My homework asks me to define a 2d array and find the max value, and the min value in the index of the max value here's how I did it
public class Main {
public static void main(String[] args) {
int[][] ar = {{11,12,9,14,60},{200,50,23,19,25},{31,100,33,34,35}};
int max = ar[0][0];
int y = 0;
for (int i = 0; i <ar.length;i++){
for (int k=0;k < ar[i].length;k++){
if (ar[i][k] > max) {
max = ar[i][k];
y = i;
}
}
}
int minInMaxLine = ar[y][0];
for (int i =0;i<ar[y].length;i++){
if (ar[y][i] < minInMaxLine){
minInMaxLine = ar[y][i];
}
}
System.out.println("Max value is : "+max);
System.out.println("Index of max value is : "+y);
System.out.println("Min value in max value's index is : "+minInMaxLine);
}
}
this outputs :
Max value is : 200
Index of max value is : 1
Min value in max value's index is : 19
2 Answers 2
This approach looked great I think you should try to consider more cases then the ones you added in your example your algorithm should consider cases as if the 2d array was null as well. For reference please click here.

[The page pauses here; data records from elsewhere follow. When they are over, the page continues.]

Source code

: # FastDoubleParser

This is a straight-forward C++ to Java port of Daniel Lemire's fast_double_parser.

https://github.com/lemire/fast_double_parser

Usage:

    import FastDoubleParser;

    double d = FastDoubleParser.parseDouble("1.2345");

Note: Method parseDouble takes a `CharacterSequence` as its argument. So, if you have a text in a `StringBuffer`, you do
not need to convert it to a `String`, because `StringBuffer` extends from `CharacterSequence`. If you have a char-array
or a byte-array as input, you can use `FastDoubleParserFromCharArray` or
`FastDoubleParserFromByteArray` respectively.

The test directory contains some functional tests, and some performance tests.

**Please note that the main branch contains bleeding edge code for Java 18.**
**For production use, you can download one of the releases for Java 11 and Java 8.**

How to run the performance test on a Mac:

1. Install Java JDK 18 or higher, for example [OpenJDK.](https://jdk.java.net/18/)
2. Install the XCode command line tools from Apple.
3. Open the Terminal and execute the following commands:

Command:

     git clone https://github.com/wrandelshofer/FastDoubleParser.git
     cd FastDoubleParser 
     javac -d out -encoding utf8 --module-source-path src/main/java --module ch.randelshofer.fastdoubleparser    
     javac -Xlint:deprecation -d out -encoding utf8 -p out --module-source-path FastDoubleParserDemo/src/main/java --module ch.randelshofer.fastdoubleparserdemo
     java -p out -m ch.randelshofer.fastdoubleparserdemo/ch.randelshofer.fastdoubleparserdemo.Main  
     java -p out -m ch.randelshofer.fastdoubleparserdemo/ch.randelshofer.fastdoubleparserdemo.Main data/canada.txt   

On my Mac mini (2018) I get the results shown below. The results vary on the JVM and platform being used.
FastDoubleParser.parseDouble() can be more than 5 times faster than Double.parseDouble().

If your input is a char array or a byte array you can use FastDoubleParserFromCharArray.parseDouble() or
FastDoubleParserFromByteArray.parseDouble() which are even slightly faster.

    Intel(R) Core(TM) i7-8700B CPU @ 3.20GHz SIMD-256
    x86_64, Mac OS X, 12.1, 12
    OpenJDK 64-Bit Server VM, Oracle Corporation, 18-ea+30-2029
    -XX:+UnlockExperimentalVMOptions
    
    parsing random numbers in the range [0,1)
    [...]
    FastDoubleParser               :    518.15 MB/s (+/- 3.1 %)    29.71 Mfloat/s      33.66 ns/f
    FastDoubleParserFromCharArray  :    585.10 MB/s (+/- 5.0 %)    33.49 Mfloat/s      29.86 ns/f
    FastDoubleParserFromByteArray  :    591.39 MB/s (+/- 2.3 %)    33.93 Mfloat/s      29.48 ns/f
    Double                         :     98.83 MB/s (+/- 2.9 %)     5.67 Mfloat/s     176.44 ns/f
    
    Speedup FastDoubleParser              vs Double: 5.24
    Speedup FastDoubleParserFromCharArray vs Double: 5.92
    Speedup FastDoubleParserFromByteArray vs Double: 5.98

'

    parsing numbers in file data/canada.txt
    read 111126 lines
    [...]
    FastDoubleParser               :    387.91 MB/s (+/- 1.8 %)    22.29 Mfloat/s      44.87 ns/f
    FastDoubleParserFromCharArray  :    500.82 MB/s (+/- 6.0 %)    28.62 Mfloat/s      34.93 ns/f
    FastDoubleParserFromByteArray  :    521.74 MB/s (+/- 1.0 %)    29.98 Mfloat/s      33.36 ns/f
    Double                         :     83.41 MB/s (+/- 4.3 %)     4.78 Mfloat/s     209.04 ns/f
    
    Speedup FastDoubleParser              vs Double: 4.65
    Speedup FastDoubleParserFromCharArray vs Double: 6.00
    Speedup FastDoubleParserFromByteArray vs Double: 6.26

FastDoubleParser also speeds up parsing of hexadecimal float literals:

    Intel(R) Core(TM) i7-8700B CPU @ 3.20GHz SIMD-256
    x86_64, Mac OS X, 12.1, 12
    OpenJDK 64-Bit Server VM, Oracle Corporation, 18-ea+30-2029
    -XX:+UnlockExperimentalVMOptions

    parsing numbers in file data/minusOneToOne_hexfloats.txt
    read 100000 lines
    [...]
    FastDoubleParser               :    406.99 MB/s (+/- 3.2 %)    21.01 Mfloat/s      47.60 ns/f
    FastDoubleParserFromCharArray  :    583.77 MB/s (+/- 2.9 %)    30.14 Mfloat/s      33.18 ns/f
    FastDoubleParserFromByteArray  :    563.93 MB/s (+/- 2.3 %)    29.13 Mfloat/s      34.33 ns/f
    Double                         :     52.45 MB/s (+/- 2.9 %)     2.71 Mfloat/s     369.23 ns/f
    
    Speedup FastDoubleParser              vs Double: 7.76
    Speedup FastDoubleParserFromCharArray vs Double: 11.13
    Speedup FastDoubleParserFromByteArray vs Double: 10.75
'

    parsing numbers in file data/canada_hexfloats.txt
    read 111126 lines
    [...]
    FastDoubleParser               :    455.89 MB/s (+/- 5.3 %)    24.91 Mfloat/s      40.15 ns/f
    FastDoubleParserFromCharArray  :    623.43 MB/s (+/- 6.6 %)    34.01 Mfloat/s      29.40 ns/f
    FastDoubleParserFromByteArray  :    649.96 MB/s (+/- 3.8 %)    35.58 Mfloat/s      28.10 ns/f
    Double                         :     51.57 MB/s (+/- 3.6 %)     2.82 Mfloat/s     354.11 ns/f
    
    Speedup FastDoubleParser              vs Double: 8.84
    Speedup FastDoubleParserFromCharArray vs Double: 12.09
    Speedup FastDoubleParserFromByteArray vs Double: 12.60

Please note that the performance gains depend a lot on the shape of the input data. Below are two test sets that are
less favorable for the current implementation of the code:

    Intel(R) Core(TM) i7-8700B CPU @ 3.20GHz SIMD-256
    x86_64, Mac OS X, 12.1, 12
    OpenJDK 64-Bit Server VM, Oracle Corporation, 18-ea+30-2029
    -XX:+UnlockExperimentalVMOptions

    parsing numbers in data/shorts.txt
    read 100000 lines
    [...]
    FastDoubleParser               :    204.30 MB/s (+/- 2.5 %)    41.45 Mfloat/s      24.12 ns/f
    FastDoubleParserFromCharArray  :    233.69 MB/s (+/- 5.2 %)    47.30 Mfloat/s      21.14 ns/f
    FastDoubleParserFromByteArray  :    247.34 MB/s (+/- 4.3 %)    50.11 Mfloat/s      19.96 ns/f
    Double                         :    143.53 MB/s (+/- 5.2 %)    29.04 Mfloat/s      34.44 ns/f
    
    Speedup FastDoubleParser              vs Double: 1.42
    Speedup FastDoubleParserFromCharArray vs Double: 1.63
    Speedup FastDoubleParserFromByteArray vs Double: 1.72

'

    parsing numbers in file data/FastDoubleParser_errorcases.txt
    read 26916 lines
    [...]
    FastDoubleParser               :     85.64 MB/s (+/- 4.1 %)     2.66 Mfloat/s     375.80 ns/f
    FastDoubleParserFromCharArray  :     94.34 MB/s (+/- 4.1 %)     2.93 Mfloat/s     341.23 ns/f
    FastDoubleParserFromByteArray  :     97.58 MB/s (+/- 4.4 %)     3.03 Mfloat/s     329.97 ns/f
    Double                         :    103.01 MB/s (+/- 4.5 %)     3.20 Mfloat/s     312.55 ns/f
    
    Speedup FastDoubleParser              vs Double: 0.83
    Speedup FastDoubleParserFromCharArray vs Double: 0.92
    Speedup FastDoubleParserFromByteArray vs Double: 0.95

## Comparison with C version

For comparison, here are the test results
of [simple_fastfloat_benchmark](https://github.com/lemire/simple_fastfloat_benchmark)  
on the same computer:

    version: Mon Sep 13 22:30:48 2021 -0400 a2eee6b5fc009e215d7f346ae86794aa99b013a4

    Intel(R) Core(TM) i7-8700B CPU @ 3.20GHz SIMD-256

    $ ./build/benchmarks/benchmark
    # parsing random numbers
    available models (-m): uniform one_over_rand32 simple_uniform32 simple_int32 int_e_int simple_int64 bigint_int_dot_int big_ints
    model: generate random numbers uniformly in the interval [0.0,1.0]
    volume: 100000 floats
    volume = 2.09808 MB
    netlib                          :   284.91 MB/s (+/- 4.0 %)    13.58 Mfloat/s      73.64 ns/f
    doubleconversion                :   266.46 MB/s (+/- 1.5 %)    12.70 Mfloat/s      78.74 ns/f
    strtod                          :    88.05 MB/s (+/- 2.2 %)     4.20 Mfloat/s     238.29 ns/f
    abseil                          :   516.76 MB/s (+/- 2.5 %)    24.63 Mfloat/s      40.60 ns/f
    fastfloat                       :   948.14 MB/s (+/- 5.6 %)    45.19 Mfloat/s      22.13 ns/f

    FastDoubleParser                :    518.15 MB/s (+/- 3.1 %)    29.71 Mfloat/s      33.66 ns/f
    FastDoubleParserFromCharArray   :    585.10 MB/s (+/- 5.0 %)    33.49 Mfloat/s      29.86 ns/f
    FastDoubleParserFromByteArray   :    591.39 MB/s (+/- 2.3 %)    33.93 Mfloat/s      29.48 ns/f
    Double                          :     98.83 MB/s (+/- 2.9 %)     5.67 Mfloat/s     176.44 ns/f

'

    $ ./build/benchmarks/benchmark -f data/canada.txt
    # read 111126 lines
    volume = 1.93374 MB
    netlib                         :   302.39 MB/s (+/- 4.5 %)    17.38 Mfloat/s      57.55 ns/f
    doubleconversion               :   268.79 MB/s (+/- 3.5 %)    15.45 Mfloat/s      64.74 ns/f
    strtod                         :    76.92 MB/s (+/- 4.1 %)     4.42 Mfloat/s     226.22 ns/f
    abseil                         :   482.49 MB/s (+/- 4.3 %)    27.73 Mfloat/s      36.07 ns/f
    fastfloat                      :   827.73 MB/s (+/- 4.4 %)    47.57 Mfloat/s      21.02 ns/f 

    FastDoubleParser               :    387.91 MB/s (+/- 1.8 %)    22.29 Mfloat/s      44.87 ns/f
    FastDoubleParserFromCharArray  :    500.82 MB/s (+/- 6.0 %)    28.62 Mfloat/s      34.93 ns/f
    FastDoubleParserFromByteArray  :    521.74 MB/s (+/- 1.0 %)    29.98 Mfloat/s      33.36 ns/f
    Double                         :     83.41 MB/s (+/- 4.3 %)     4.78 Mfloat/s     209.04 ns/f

I don't think it can get much simpler or more straightforward than your code. One way to improve upon what you already have is to also handle the case that the maximum value occurs more than once. True, the exercise does not prescribe how to deal with this situation, but it's something you might want to consider.
You could also choose a more meaningful variable name for y, like you did with the other variables.